Transcribe the listing word for word. Begin at its first line and end with the line containing "## Composer Dependencies".

*The input:*

================================

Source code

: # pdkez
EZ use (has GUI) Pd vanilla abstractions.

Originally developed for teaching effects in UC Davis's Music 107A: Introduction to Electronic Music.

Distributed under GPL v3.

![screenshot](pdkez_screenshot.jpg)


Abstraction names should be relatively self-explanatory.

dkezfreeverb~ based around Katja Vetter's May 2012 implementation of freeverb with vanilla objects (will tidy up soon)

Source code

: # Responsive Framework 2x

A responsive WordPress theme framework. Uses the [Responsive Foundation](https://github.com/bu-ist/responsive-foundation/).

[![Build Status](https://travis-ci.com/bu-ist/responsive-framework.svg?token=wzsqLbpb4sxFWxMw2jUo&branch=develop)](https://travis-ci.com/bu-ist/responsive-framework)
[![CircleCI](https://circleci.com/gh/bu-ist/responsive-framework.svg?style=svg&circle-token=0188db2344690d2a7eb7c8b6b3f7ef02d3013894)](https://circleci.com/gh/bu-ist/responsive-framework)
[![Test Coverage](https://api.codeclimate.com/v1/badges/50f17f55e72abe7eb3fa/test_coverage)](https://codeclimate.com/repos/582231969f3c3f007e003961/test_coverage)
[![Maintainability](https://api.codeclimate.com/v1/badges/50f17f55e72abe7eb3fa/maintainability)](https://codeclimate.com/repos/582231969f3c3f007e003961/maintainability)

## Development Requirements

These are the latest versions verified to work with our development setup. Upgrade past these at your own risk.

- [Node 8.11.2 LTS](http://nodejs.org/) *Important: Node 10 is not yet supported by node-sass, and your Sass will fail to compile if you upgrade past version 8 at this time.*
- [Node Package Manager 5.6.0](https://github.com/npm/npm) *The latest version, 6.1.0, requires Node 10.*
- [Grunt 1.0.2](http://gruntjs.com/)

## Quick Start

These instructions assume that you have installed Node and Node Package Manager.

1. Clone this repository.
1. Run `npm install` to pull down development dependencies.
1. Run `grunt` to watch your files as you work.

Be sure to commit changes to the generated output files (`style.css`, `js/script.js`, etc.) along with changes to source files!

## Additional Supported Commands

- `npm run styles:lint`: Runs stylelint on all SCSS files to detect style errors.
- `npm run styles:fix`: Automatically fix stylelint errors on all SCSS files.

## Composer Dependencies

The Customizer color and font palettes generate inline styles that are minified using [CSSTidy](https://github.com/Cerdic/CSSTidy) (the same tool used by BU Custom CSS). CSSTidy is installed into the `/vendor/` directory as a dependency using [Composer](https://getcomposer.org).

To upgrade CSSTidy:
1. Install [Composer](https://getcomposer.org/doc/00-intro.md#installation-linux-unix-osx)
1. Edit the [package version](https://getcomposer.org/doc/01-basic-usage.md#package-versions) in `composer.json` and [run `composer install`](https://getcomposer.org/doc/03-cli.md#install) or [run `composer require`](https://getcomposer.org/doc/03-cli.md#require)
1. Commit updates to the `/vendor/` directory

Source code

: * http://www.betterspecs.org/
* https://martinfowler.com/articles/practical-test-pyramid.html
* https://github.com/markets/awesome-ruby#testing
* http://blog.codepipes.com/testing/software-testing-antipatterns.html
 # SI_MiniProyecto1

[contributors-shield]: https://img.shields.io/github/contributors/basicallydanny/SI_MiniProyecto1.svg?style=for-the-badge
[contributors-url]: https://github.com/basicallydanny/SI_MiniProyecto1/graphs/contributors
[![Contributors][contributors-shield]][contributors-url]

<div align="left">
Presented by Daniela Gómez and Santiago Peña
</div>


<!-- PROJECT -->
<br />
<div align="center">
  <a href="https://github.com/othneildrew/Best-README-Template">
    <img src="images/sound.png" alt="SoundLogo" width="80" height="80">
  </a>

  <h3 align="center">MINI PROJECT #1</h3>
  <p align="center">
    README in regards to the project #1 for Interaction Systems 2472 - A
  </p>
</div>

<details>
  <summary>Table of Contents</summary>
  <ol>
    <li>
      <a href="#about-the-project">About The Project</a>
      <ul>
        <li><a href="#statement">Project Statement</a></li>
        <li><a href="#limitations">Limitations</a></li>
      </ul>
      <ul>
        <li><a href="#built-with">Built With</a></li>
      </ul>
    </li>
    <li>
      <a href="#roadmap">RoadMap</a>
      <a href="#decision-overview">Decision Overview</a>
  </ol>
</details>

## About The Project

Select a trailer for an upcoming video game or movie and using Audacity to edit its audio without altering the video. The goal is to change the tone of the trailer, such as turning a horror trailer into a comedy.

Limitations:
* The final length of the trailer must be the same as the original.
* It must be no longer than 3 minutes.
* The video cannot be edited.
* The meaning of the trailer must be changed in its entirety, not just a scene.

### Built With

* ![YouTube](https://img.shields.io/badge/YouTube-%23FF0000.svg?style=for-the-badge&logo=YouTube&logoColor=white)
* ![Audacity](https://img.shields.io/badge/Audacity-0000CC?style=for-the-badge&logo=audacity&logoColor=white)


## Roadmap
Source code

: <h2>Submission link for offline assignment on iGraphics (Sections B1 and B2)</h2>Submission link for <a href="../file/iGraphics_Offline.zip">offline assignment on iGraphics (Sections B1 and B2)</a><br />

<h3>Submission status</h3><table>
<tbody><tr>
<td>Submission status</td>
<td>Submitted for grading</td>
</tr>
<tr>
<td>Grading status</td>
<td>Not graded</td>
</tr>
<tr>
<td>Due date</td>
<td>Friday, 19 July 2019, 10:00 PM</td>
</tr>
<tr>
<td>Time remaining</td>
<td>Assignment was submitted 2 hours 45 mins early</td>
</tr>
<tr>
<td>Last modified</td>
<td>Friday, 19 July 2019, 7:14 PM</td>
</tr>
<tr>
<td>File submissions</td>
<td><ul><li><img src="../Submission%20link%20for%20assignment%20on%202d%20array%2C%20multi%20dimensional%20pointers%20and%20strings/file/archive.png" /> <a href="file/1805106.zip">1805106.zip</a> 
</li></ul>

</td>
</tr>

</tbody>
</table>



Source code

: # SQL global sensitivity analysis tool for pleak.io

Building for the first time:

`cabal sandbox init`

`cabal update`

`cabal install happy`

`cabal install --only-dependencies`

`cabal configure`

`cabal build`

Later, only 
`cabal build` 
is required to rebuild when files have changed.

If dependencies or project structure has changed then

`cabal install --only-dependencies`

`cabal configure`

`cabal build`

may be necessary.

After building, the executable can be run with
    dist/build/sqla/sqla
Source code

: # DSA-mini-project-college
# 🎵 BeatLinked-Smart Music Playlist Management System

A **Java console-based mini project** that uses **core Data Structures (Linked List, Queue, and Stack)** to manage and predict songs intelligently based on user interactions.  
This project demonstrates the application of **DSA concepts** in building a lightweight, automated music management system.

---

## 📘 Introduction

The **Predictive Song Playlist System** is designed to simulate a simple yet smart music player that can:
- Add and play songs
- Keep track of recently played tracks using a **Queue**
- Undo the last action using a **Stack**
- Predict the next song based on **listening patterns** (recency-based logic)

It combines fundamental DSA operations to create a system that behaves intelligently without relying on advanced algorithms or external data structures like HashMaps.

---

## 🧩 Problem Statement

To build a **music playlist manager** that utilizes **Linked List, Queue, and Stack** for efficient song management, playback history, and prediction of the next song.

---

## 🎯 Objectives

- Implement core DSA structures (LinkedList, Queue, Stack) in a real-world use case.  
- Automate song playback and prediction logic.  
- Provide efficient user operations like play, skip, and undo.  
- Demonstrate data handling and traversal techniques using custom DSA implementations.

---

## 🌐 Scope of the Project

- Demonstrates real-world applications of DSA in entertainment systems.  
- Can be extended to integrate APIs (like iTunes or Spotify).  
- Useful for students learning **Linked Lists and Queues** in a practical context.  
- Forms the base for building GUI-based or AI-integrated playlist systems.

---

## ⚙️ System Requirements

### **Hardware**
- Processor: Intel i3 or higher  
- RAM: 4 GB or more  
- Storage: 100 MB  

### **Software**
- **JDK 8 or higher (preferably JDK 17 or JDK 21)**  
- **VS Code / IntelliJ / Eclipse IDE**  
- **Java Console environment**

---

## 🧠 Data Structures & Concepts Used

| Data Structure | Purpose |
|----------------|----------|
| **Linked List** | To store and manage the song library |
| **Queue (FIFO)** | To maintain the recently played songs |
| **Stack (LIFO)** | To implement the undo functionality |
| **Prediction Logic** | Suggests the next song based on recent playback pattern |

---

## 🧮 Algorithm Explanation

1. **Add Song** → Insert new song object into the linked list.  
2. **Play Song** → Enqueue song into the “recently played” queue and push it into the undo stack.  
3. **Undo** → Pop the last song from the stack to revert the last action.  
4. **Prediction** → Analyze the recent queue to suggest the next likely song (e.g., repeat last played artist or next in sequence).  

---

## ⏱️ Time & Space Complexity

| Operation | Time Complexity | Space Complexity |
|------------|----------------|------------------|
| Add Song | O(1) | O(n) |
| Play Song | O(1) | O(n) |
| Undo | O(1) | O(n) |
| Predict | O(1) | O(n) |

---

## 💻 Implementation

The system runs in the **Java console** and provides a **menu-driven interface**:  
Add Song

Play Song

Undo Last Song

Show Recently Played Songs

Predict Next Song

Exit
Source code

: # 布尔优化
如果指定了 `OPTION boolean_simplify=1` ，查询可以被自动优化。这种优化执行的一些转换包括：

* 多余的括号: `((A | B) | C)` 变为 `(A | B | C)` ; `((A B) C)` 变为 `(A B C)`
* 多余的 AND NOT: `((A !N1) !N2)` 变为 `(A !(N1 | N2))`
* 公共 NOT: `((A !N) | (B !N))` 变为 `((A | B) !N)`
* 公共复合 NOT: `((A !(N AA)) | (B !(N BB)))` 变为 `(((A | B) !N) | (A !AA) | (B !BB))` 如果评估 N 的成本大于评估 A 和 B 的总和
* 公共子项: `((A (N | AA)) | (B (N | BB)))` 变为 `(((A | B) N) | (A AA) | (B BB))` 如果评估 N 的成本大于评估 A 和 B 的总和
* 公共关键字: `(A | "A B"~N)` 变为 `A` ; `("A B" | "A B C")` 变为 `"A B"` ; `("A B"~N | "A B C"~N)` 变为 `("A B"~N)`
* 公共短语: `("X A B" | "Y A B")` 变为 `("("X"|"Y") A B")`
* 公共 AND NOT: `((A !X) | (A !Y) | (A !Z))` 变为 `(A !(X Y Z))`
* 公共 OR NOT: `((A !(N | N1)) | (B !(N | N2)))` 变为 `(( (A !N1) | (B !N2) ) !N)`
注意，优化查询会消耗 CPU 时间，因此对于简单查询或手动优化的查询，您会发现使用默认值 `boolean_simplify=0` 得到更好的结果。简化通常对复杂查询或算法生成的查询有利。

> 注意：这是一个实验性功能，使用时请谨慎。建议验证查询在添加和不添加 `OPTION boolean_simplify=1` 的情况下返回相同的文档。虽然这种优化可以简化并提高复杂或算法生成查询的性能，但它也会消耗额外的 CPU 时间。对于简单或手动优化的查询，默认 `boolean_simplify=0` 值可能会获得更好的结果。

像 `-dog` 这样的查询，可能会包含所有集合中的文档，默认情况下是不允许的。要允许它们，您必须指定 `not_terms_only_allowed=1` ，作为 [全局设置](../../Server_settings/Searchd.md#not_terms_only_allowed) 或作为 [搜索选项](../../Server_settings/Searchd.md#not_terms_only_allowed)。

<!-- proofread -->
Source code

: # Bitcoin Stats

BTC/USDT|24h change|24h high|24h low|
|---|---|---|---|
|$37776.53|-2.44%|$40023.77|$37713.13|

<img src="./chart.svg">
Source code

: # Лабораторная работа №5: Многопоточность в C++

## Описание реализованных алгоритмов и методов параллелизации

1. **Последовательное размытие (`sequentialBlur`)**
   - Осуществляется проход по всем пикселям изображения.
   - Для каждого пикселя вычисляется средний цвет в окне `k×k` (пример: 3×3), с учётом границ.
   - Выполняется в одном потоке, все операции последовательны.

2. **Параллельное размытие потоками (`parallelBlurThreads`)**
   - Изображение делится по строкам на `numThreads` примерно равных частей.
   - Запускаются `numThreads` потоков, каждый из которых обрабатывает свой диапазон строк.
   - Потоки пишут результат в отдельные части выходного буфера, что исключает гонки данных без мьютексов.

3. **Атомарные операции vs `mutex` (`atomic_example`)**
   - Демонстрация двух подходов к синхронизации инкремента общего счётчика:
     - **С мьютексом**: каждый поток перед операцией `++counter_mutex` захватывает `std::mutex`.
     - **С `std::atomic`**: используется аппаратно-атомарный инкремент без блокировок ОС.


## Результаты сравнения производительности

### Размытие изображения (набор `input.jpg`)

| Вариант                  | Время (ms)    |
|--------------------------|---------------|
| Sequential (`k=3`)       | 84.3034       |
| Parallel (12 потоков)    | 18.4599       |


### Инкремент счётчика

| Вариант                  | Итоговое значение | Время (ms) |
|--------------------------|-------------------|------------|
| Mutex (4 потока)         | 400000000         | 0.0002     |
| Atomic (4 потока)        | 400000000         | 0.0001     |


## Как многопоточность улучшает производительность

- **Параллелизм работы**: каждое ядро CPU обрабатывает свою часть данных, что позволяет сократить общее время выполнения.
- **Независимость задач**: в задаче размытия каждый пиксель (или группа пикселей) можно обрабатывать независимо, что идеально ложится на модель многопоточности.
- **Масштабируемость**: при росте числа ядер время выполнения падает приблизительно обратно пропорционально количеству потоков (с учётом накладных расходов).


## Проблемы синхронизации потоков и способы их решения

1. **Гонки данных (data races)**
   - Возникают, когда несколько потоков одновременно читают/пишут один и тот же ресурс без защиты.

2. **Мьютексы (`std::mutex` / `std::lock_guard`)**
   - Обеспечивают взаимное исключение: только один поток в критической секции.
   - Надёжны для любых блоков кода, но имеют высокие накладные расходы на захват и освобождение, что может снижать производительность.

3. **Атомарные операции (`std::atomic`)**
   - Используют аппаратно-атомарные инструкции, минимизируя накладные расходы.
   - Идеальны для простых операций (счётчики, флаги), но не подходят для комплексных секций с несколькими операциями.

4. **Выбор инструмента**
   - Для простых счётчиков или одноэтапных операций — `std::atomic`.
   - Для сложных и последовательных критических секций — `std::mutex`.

================================

*Expected output:*
Source code

: # pdkez
EZ use (has GUI) Pd vanilla abstractions.

Originally developed for teaching effects in UC Davis's Music 107A: Introduction to Electronic Music.

Distributed under GPL v3.

![screenshot](pdkez_screenshot.jpg)


Abstraction names should be relatively self-explanatory.

dkezfreeverb~ based around Katja Vetter's May 2012 implementation of freeverb with vanilla objects (will tidy up soon)

Source code

: # Responsive Framework 2x

A responsive WordPress theme framework. Uses the [Responsive Foundation](https://github.com/bu-ist/responsive-foundation/).

[![Build Status](https://travis-ci.com/bu-ist/responsive-framework.svg?token=wzsqLbpb4sxFWxMw2jUo&branch=develop)](https://travis-ci.com/bu-ist/responsive-framework)
[![CircleCI](https://circleci.com/gh/bu-ist/responsive-framework.svg?style=svg&circle-token=0188db2344690d2a7eb7c8b6b3f7ef02d3013894)](https://circleci.com/gh/bu-ist/responsive-framework)
[![Test Coverage](https://api.codeclimate.com/v1/badges/50f17f55e72abe7eb3fa/test_coverage)](https://codeclimate.com/repos/582231969f3c3f007e003961/test_coverage)
[![Maintainability](https://api.codeclimate.com/v1/badges/50f17f55e72abe7eb3fa/maintainability)](https://codeclimate.com/repos/582231969f3c3f007e003961/maintainability)

## Development Requirements

These are the latest versions verified to work with our development setup. Upgrade past these at your own risk.

- [Node 8.11.2 LTS](http://nodejs.org/) *Important: Node 10 is not yet supported by node-sass, and your Sass will fail to compile if you upgrade past version 8 at this time.*
- [Node Package Manager 5.6.0](https://github.com/npm/npm) *The latest version, 6.1.0, requires Node 10.*
- [Grunt 1.0.2](http://gruntjs.com/)

## Quick Start

These instructions assume that you have installed Node and Node Package Manager.

1. Clone this repository.
1. Run `npm install` to pull down development dependencies.
1. Run `grunt` to watch your files as you work.

Be sure to commit changes to the generated output files (`style.css`, `js/script.js`, etc.) along with changes to source files!

## Additional Supported Commands

- `npm run styles:lint`: Runs stylelint on all SCSS files to detect style errors.
- `npm run styles:fix`: Automatically fix stylelint errors on all SCSS files.

## Composer Dependencies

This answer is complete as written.